Learn 5 Ways to Improve Your Credit

April is financial literacy month, a time to learn how to take care of your finances. With lack of financial literacy resources taught in schools and tons of misinformation online most adults and young adults have to figure out financial concepts themselves. Here are five simple ways to improve your credit.


1) Understanding your credit

Your credit is examined in five sections including: open credit card utilization, percentage of on time payments, length of credit history, number of derogatory marks on your credit report and the amount of hard credit inquires.

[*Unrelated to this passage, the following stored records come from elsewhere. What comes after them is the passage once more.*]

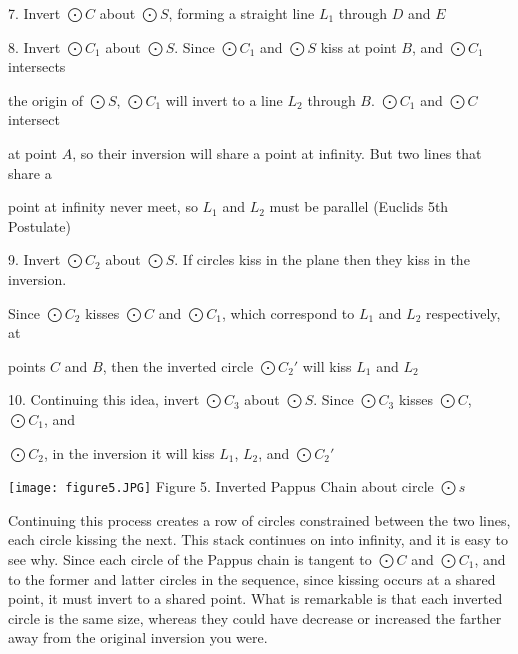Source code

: \documentclass[12pt]{article}
\begin{document}
7. Invert $\bigodot{C}$ about $\bigodot{S}$, forming a straight line $L_1$ through $D$ and $E$

8. Invert $\bigodot{C_1}$ about $\bigodot{S}$. Since $\bigodot{C_1}$ and $\bigodot{S}$ kiss at point $B$, and $\bigodot{C_1}$ intersects 

\hspace{15}the origin of $\bigodot{S}$, $\bigodot{C_1}$ will invert to a line $L_2$ through $B$. $\bigodot{C_1}$ and $\bigodot{C}$ intersect  

\hspace{15}at point $A$, so their inversion will share a point at infinity. But two lines that share a  

\hspace{15}point at infinity never meet, so $L_1$ and $L_2$ must be parallel (Euclids 5th Postulate)

9. Invert $\bigodot{C_2}$ about $\bigodot{S}$. If circles kiss in the plane then they kiss in the inversion.  

\hspace{15}Since $\bigodot{C_2}$ kisses $\bigodot{C}$ and $\bigodot{C_1}$, which correspond to $L_1$ and $L_2$ respectively, at  

\hspace{15}points $C$ and $B$, then the inverted circle $\bigodot{C_{2}'}$ will kiss $L_1$ and $L_2$

10. Continuing this idea, invert  $\bigodot{C_3}$ about $\bigodot{S}$. Since  $\bigodot{C_3}$ kisses $\bigodot{C}$, $\bigodot{C_1}$, and 

\hspace{15}$\bigodot{C_2}$, in the inversion it will kiss $L_1$, $L_2$, and $\bigodot{C_{2}'}$

\begin{center}
    \texttt{[image: figure5.JPG]}
    Figure 5. Inverted Pappus Chain about circle $\bigodot{s}$
\end{center}

Continuing this process creates a row of circles constrained between the two lines, each circle kissing the next. This stack continues on into infinity, and it is easy to see why. Since each circle of the Pappus chain is tangent to $\bigodot{C}$ and $\bigodot{C_1}$, and to the former and latter circles in the sequence, since kissing occurs at a shared point, it must invert to a shared point. What is remarkable is that each inverted circle is the same size, whereas they could have decrease or increased the farther away from the original inversion you were. 
   
\end{document}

Every time you apply for a credit card, a loan, a house, or a car all of these things are processed and considered for approval or denial based off of your credit.

A lot of lenders will look at the age of your history and see how long your accounts have been open. Your credit history is very important. Canceling a card or closing an account decreases the average age of your credit accounts.

Websites like Credit Karma allow you to check and manage your credit score in depth and for free.

2) Credit Cards

The easiest way to maintain or build credit is by using a credit score responsibly. If you have bad to no credit you might qualify for a secured credit card which are backed by a cash deposit or a co-signer. If you have fair credit you might qualify for cards with a lower credit limit or lower rewards rates. If you have good to excellent credit you’ll qualify for maximum credit limits and the cards with the best reward programs.

Apply only for cards that you know you’re likely to get based on your credit score. Be mindful in knowing that every credit card application you apply for shaves points off of your score.

3) Reducing balances faster

Paying down your debt is one of the fastest ways to improve your credit. Paying your deadlines on time and paying more than the minimum balance towards your debt will have the biggest impact on your credit. If you pay your balance in full each month on or before the due date you won’t have to worry about paying interest. You only accrue interest when you carry a balance from one month to the next.

If you find yourself swimming in debt create a budget that includes your monthly income and expenses and see where you can cut costs. Then aim to pay off your most expensive debts, sort your credit card interests from highest to lowest then tackle your debt.

4) Knowing the impact of soft and hard inquiries

Hard inquiries normally occur when financial institutions such as a lender or credit card issuer checks your credit when making a lending decision. A hard inquiry could lower your score by a few points but be mindful of applying for a handful of credit cards at the same time. Multiple hard inquiries in a short period of time could consider you a high risk customer and can lower your score.

A soft inquiry typically occurs when a person or company checks your credit as a part of a background check. Unlike hard inquiries, soft inquiries won’t affect your credit score. Hard inquiries normally occur when you apply for a mortgage loan, apartment rental application, auto loans, credit card applications and student loans. Common soft inquiries often occur when you check your credit score on websites, check “pre-qualified” credit card offers or insurance quotes and employment verification.

5) Practicing Patience

Improving your credit may take a while but overtime as your credit history grows and old inquiries fall off you will have a stable consistency that will impact your score.
Once you start taking proper care of your credit you’ll be able to sit back and relax and enjoy the benefits of great credit for years to come.